### [WORK INSTRUCTION]
When a line below contains the string "equilibrium", show that line.

Recorded data:
-=-=-
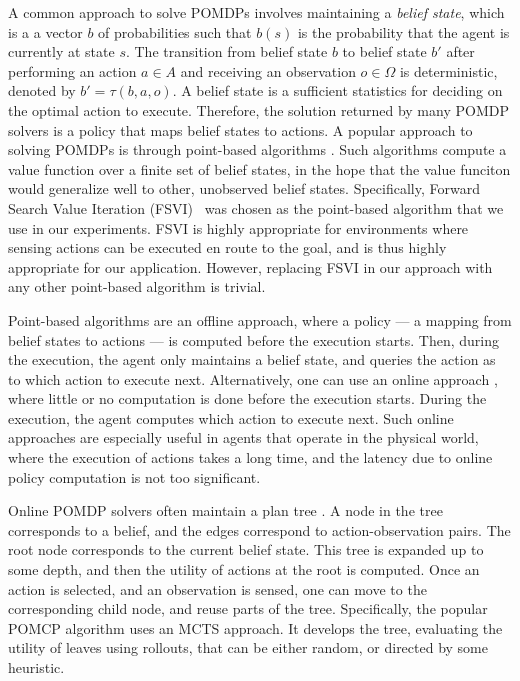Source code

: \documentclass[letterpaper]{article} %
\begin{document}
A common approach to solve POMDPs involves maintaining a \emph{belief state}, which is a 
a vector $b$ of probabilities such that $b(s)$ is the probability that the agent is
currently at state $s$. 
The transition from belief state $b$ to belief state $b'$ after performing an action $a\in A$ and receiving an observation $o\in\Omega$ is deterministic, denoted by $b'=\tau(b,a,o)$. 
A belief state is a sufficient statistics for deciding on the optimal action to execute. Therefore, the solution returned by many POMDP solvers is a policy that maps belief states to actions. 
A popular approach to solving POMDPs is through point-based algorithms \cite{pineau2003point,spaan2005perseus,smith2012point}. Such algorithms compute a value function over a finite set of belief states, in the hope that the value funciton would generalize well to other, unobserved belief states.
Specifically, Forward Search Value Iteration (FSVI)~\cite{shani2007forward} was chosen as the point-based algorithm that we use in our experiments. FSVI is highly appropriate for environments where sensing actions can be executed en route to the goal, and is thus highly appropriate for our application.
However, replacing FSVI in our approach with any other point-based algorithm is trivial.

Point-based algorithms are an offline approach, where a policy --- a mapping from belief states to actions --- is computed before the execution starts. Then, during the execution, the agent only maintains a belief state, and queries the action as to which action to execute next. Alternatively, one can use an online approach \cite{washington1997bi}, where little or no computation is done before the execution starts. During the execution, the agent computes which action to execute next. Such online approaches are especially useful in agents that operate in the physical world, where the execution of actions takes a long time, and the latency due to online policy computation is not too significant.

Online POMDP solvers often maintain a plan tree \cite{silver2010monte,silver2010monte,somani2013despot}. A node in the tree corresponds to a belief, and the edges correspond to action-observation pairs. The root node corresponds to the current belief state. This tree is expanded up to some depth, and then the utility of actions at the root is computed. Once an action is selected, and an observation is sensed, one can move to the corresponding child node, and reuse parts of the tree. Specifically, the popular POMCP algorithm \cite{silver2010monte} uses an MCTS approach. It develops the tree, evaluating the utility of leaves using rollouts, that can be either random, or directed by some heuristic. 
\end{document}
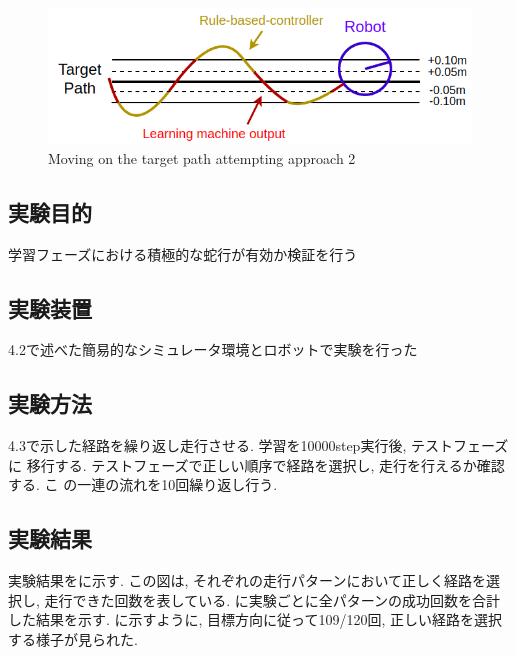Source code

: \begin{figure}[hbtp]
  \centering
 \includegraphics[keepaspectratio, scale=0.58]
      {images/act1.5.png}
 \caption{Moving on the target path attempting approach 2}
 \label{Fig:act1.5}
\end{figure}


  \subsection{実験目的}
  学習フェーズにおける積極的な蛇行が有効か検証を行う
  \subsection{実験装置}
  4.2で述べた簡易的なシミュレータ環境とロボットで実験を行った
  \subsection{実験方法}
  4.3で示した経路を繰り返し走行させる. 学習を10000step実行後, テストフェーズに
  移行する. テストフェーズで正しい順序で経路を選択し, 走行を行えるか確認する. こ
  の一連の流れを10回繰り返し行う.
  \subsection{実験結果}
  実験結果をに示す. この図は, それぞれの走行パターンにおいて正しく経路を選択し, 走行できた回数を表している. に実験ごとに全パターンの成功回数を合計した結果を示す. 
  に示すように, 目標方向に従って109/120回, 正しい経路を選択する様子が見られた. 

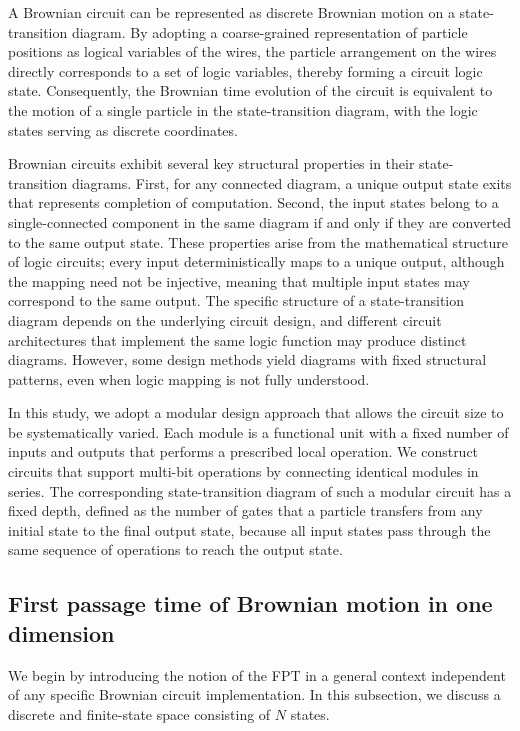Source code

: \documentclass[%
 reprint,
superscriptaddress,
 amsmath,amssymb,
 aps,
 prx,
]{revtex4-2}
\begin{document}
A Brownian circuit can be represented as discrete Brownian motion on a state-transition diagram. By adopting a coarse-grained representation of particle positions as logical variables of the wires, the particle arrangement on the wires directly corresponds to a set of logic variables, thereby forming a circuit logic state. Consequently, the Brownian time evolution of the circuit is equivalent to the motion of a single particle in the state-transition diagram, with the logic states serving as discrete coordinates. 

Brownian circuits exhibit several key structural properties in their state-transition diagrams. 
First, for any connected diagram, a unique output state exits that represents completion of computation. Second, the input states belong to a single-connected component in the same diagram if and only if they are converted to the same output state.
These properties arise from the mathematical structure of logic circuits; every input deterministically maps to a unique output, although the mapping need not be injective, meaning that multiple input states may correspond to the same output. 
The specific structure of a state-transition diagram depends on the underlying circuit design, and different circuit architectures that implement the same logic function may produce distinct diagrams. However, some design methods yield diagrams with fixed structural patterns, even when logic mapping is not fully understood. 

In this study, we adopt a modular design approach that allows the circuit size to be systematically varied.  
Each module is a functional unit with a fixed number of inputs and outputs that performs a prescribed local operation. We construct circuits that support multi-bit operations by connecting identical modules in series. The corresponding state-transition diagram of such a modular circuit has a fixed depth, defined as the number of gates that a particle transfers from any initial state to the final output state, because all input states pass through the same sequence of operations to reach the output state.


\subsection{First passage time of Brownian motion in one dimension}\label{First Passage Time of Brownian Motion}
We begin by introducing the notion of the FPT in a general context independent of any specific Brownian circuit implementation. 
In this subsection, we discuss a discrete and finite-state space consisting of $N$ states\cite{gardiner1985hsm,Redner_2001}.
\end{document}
-=-=-
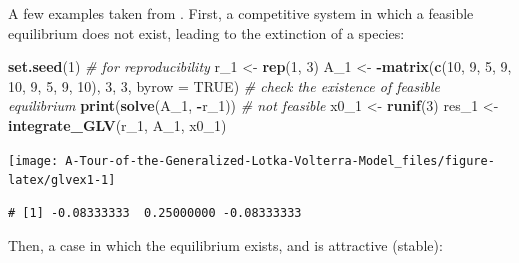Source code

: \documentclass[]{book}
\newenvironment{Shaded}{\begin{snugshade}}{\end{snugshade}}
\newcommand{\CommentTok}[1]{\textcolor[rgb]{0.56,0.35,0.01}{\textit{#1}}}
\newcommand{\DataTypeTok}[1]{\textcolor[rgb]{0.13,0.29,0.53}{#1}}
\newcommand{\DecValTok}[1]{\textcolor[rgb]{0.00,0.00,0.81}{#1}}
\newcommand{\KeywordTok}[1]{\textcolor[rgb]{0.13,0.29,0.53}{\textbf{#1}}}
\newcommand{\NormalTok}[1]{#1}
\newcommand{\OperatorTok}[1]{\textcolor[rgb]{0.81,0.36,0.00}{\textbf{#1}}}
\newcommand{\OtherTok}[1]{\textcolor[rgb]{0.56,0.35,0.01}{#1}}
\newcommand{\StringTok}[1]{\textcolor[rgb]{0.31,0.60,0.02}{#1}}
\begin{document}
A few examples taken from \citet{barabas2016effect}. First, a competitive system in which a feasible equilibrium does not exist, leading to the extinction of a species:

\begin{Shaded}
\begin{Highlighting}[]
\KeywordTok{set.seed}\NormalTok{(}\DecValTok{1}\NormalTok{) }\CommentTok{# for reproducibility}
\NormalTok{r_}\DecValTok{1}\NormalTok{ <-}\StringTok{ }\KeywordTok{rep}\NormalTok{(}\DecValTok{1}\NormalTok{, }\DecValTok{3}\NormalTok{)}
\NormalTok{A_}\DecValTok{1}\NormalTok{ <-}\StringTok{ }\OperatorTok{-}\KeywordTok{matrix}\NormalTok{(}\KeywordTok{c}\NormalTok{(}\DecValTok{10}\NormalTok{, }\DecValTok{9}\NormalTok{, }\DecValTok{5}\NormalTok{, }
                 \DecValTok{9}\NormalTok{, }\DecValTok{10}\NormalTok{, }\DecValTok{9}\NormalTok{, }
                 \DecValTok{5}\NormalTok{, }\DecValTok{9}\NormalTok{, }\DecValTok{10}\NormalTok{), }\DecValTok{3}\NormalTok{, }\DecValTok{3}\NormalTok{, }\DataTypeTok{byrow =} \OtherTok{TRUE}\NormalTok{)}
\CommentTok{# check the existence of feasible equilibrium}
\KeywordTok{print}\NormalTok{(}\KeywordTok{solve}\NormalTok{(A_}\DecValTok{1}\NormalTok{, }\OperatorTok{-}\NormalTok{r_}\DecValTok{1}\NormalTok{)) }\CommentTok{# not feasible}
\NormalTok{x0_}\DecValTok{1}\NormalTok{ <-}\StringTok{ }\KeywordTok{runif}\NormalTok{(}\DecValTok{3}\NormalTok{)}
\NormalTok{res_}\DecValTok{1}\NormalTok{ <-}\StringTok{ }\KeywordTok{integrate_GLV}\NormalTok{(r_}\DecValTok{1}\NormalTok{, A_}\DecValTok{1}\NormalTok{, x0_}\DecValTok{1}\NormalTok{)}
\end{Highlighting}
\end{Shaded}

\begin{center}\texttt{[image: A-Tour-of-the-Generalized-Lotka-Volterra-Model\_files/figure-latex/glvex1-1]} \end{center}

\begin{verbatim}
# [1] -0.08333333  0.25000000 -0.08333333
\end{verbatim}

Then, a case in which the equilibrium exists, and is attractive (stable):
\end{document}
-=-=-
### [TASK SOLUTION]
A few examples taken from \citet{barabas2016effect}. First, a competitive system in which a feasible equilibrium does not exist, leading to the extinction of a species:
\CommentTok{# check the existence of feasible equilibrium}
Then, a case in which the equilibrium exists, and is attractive (stable):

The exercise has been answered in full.